-- DATA FOR THIS EXERCISE --
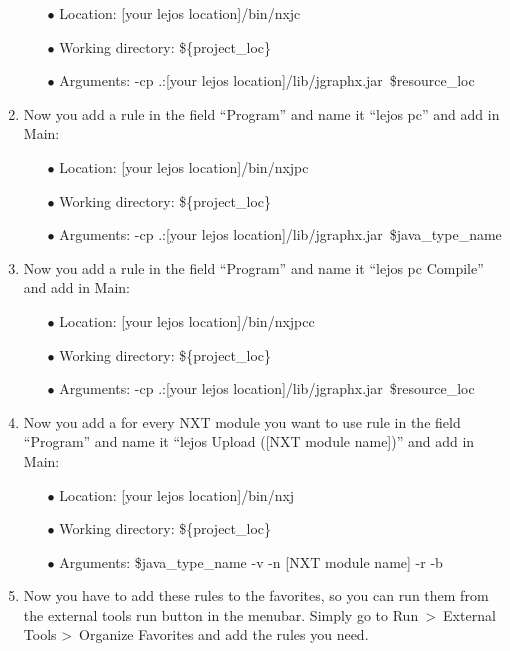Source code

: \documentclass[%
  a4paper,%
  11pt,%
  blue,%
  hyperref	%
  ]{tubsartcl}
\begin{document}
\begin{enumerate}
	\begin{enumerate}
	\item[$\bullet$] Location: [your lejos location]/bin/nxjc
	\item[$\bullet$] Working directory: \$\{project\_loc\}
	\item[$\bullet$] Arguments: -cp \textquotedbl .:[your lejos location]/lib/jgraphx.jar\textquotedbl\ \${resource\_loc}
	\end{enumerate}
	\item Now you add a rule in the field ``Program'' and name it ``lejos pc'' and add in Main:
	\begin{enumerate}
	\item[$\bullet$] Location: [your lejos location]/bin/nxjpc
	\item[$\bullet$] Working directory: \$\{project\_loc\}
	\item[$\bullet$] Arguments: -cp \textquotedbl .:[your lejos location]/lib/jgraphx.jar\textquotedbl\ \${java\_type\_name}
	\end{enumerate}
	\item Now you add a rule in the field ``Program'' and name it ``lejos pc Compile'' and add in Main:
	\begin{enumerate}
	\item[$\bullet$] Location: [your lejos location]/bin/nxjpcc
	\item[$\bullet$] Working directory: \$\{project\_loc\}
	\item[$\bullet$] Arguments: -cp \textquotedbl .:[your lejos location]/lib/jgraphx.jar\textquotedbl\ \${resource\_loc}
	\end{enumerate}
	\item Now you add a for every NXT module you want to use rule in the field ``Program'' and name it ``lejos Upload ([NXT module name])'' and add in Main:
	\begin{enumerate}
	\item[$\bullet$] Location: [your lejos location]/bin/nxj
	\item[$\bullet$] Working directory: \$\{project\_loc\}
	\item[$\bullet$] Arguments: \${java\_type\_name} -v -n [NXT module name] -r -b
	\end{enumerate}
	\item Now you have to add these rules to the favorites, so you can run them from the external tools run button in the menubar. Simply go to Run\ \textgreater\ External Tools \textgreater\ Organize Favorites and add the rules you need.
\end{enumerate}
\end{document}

-- WHAT YOU SHOULD DO --
Retype each entry precisely. Skip images entirely.

-- SOLUTION TO THE PROBLEM --
Source code

: \documentclass[%
  a4paper,%
  11pt,%
  blue,%
  hyperref	%
  ]{tubsartcl}
\begin{document}
\begin{enumerate}
	\begin{enumerate}
	\item[$\bullet$] Location: [your lejos location]/bin/nxjc
	\item[$\bullet$] Working directory: \$\{project\_loc\}
	\item[$\bullet$] Arguments: -cp \textquotedbl .:[your lejos location]/lib/jgraphx.jar\textquotedbl\ \${resource\_loc}
	\end{enumerate}
	\item Now you add a rule in the field ``Program'' and name it ``lejos pc'' and add in Main:
	\begin{enumerate}
	\item[$\bullet$] Location: [your lejos location]/bin/nxjpc
	\item[$\bullet$] Working directory: \$\{project\_loc\}
	\item[$\bullet$] Arguments: -cp \textquotedbl .:[your lejos location]/lib/jgraphx.jar\textquotedbl\ \${java\_type\_name}
	\end{enumerate}
	\item Now you add a rule in the field ``Program'' and name it ``lejos pc Compile'' and add in Main:
	\begin{enumerate}
	\item[$\bullet$] Location: [your lejos location]/bin/nxjpcc
	\item[$\bullet$] Working directory: \$\{project\_loc\}
	\item[$\bullet$] Arguments: -cp \textquotedbl .:[your lejos location]/lib/jgraphx.jar\textquotedbl\ \${resource\_loc}
	\end{enumerate}
	\item Now you add a for every NXT module you want to use rule in the field ``Program'' and name it ``lejos Upload ([NXT module name])'' and add in Main:
	\begin{enumerate}
	\item[$\bullet$] Location: [your lejos location]/bin/nxj
	\item[$\bullet$] Working directory: \$\{project\_loc\}
	\item[$\bullet$] Arguments: \${java\_type\_name} -v -n [NXT module name] -r -b
	\end{enumerate}
	\item Now you have to add these rules to the favorites, so you can run them from the external tools run button in the menubar. Simply go to Run\ \textgreater\ External Tools \textgreater\ Organize Favorites and add the rules you need.
\end{enumerate}
\end{document}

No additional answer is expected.